Every fall, the Reel Asian Film Festival shows moviegoers just how diverse Asian cinema has become.
This year's lineup includes a horror version of a Grimm's fairy tale from South Korea (Hansel And Gretel), a clever deconstruction of Asian identity (Confessions Of A Salesman) and a spotlight on pioneering Canadian video artist Paul Wong.
One of the most anticipated features is Michael Kang's West 32nd (Saturday, November 15, 8:15 pm; Rating: NNN). This is a huge stylistic leap forward from Kang's charming first feature, The Motel, which opened Reel Asian in 2005 and can be found on DVD. Set in the exclusive clubs of New York's Koreatown, it's about an ambitious Korean-American lawyer (John Cho, from the Harold And Kumar movies) who gets in way over his head when he agrees to take on a Korean gang murder case.

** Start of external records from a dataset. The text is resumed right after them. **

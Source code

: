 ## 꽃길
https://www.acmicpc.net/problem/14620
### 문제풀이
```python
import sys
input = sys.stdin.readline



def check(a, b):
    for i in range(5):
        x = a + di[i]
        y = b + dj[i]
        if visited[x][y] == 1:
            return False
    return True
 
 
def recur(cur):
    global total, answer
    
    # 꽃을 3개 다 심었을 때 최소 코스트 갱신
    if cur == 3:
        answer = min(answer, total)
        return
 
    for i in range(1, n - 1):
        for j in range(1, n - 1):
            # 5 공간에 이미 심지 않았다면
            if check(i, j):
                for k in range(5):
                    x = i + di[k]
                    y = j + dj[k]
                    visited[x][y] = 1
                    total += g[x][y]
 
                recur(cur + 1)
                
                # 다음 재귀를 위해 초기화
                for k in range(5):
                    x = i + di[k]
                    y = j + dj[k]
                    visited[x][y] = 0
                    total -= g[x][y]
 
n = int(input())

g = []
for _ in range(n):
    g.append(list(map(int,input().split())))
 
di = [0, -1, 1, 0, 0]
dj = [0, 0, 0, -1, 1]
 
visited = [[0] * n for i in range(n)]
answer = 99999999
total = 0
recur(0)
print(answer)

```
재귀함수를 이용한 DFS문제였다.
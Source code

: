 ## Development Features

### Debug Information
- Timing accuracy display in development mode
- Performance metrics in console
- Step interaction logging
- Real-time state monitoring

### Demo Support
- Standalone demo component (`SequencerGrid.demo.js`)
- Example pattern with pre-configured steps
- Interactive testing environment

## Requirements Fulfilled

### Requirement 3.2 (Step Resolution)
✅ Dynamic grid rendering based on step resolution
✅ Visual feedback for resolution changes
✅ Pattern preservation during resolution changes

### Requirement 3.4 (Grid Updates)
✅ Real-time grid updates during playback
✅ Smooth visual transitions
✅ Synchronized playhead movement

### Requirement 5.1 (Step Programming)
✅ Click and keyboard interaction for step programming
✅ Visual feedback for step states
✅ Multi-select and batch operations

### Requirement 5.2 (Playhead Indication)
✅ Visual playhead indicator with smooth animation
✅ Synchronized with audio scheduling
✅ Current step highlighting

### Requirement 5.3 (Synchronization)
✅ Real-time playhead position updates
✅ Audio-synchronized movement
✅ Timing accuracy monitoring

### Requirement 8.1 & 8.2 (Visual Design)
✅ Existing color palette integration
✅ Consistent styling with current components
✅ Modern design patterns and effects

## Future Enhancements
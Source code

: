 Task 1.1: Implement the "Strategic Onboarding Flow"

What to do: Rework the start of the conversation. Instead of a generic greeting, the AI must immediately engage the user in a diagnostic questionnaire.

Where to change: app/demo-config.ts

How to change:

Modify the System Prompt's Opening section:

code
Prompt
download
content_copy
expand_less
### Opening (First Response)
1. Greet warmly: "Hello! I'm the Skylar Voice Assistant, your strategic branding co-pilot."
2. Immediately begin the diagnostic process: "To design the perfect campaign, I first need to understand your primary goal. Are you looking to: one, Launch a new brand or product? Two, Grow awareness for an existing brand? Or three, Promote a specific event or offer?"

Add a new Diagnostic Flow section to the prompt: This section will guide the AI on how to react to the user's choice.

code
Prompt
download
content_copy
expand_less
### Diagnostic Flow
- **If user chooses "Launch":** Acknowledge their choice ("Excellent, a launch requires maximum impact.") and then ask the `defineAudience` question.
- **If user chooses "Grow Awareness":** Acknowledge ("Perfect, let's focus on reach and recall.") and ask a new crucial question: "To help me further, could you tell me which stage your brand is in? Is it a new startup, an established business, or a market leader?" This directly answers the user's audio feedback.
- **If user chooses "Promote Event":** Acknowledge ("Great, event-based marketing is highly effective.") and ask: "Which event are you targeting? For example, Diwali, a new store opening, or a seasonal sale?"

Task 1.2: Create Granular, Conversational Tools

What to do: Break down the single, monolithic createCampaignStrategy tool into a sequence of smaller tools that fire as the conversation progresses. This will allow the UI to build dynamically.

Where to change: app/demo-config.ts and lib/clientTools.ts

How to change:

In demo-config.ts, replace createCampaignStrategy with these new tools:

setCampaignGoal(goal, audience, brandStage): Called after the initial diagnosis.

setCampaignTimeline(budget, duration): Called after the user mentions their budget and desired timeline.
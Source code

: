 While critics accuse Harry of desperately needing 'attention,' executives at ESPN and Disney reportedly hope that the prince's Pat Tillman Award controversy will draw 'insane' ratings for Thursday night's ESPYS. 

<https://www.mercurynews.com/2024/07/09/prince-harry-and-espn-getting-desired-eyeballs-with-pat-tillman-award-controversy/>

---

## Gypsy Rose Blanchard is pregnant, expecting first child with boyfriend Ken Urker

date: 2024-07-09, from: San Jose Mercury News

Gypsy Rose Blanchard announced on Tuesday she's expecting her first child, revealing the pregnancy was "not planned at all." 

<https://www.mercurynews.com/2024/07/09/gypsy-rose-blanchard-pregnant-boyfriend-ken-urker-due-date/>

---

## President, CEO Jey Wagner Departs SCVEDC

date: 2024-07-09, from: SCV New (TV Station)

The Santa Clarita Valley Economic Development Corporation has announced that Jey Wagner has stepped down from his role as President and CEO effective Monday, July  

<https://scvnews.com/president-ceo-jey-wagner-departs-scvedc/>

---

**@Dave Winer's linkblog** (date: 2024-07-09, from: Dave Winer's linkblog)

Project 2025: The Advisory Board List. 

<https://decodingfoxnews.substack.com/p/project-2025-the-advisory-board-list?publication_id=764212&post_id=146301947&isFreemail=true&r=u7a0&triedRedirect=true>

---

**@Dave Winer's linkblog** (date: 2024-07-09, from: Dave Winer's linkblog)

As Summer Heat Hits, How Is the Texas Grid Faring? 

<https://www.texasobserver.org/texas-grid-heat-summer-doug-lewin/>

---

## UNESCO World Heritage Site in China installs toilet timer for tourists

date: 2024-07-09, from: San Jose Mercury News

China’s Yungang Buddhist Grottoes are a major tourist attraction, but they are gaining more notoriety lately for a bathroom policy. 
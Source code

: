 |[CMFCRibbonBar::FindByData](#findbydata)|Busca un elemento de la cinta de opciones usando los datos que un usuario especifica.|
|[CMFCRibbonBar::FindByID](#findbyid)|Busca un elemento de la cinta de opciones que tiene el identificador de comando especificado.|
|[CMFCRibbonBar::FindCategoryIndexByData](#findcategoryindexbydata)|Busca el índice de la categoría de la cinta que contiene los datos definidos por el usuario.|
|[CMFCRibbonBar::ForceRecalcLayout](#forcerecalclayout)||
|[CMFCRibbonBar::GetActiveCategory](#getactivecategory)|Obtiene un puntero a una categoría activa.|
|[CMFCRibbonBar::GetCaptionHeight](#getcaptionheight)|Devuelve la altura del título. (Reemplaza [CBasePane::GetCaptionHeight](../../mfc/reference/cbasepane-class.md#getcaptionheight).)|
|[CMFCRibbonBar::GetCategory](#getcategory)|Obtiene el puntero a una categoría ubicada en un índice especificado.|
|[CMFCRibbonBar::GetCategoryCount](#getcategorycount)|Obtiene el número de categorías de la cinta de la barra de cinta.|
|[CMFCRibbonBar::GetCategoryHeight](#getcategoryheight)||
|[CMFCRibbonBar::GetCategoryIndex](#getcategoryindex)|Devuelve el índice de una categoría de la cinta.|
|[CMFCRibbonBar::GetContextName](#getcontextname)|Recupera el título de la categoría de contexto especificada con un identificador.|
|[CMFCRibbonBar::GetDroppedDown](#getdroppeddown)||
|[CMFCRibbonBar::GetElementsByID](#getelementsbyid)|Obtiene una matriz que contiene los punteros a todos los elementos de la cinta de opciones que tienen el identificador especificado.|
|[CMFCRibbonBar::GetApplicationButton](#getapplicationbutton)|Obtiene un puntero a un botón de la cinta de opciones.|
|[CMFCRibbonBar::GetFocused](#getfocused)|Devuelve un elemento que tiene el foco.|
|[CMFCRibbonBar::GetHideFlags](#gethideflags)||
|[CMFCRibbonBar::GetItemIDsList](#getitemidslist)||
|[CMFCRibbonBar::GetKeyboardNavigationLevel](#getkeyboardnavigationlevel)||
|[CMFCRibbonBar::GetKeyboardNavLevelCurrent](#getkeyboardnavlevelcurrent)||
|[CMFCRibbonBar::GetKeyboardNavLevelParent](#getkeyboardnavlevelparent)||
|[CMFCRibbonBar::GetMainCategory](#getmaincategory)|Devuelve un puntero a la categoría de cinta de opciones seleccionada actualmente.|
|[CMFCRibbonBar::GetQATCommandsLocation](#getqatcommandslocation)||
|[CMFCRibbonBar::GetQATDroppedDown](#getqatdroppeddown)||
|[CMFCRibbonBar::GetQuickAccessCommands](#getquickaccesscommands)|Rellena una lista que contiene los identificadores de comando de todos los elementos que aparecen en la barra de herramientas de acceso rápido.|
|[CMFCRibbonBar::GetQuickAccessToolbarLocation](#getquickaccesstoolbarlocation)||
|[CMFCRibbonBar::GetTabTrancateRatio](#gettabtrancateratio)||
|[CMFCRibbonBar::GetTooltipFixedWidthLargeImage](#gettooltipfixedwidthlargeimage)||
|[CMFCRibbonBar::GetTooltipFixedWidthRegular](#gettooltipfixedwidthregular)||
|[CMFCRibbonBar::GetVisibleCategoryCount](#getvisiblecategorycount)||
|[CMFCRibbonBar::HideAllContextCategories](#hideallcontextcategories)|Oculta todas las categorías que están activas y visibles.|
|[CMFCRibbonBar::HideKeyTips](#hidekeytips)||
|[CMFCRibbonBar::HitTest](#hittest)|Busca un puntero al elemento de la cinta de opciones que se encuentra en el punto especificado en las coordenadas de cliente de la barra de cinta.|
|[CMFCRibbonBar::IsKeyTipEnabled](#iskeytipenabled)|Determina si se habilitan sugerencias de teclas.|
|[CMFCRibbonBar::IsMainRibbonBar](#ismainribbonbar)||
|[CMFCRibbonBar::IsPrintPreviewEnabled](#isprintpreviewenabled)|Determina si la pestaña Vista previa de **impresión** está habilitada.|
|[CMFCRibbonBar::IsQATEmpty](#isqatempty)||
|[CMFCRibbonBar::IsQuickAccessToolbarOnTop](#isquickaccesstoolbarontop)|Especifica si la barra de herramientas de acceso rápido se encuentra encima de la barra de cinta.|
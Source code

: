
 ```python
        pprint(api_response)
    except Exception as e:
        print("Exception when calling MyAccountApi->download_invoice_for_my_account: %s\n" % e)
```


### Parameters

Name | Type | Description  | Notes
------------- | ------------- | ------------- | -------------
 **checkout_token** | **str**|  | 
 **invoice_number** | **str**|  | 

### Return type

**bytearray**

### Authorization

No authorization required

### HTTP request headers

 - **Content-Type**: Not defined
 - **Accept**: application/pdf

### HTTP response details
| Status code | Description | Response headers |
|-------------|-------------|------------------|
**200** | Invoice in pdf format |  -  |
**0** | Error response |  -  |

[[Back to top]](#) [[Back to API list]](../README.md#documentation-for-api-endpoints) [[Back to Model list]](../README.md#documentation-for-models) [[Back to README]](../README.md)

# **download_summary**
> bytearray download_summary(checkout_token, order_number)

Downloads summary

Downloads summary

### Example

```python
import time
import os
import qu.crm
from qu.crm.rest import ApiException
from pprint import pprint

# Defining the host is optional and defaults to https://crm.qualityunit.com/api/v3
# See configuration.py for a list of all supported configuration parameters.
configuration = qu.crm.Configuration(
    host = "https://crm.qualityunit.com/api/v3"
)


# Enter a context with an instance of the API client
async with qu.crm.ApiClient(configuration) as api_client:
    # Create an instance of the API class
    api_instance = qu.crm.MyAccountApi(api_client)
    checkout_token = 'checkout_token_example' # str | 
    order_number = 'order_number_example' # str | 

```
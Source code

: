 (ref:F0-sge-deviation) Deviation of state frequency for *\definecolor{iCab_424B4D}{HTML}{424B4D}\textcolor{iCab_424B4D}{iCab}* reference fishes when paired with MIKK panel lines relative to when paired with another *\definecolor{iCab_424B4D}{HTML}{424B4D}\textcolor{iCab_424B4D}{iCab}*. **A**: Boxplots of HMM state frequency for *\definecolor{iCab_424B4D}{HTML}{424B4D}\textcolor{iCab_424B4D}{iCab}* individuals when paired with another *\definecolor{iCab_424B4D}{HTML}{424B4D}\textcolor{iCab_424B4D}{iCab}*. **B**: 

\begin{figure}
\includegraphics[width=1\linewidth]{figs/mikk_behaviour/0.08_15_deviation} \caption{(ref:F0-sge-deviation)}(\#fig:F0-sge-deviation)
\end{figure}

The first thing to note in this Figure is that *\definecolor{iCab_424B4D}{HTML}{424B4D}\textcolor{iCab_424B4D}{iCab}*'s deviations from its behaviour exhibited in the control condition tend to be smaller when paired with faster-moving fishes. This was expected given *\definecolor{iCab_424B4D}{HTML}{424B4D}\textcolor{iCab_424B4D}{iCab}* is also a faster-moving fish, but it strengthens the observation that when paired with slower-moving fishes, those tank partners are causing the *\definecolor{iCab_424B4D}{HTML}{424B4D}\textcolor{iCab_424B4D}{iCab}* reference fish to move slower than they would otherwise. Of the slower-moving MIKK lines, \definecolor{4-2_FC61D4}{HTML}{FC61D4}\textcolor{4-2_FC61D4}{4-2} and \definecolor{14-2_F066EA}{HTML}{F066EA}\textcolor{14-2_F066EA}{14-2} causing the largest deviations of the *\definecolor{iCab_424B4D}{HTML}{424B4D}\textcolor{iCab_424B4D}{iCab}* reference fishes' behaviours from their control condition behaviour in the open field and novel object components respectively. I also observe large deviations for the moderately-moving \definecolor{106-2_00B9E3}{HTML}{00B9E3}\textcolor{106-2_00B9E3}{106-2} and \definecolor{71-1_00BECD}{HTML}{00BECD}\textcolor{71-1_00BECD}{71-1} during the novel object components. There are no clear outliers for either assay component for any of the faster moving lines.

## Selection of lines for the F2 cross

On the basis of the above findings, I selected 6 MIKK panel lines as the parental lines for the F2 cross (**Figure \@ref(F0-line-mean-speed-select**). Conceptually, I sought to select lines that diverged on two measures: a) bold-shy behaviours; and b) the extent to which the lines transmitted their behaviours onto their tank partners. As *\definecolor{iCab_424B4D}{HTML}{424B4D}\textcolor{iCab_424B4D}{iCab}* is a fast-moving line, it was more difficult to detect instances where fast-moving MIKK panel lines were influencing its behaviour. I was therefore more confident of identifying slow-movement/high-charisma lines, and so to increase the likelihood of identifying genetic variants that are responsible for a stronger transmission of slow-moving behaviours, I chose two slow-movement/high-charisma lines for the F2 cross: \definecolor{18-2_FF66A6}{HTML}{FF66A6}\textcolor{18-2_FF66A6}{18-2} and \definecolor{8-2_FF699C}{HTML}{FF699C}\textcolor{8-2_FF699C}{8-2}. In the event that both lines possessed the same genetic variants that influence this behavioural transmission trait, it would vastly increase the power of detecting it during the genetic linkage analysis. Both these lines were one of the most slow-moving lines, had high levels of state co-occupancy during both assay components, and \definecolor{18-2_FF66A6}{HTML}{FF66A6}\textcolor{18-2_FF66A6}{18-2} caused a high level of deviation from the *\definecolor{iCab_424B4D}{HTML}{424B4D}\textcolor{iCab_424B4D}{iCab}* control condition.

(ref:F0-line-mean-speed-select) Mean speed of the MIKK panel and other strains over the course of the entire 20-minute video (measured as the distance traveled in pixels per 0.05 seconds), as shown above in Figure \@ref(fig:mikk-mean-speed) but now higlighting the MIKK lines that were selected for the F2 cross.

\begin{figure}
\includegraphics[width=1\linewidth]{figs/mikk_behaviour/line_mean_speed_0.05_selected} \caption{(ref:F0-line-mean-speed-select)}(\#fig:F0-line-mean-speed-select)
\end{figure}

Kang expertly weaves his camera through the labyrinthine hallways of his K-town venues, capturing corruption and crime with head-on fearlessness. There are some strange omissions - we never meet the accused, for one thing - but Kang wrests maximum punch from an obviously limited budget. Ironically, he gets a great performance not from Cho or from Battlestar Galactica's Grace Park (as the accused's sister), but from Jun Kim as a magnetic hood trying to work his way up the gangster chain of command.
If, like me, you have a love-hate relationship with the Rodgers and Hammerstein musical Flower Drum Song, you'll adore Long Story Short (Saturday, November 15, 3:45 pm; Rating: NNNN), Christine Choy's documentary about one unforgettable Asian-American show business family whose lives touch on that historic show.
Larry and Trudie Long (hence the title) carved out careers in the 1940s and 50s as performers working the Chinatown nightclub circuit. They even appeared on the Ed Sullivan Show in a segment that was revolutionary for its time. When Larry is fired from the Broadway production of Flower Drum Song, he becomes disillusioned with the industry. Forty years later, his daughter Jodi appears in the Broadway remount.
Using incredible archival footage and exploring subjects like the internment of Japanese Americans during World War II, Long Story Short is necessary viewing for anyone interested in North American Asians trying to find work in the performing arts, something that's still a struggle today.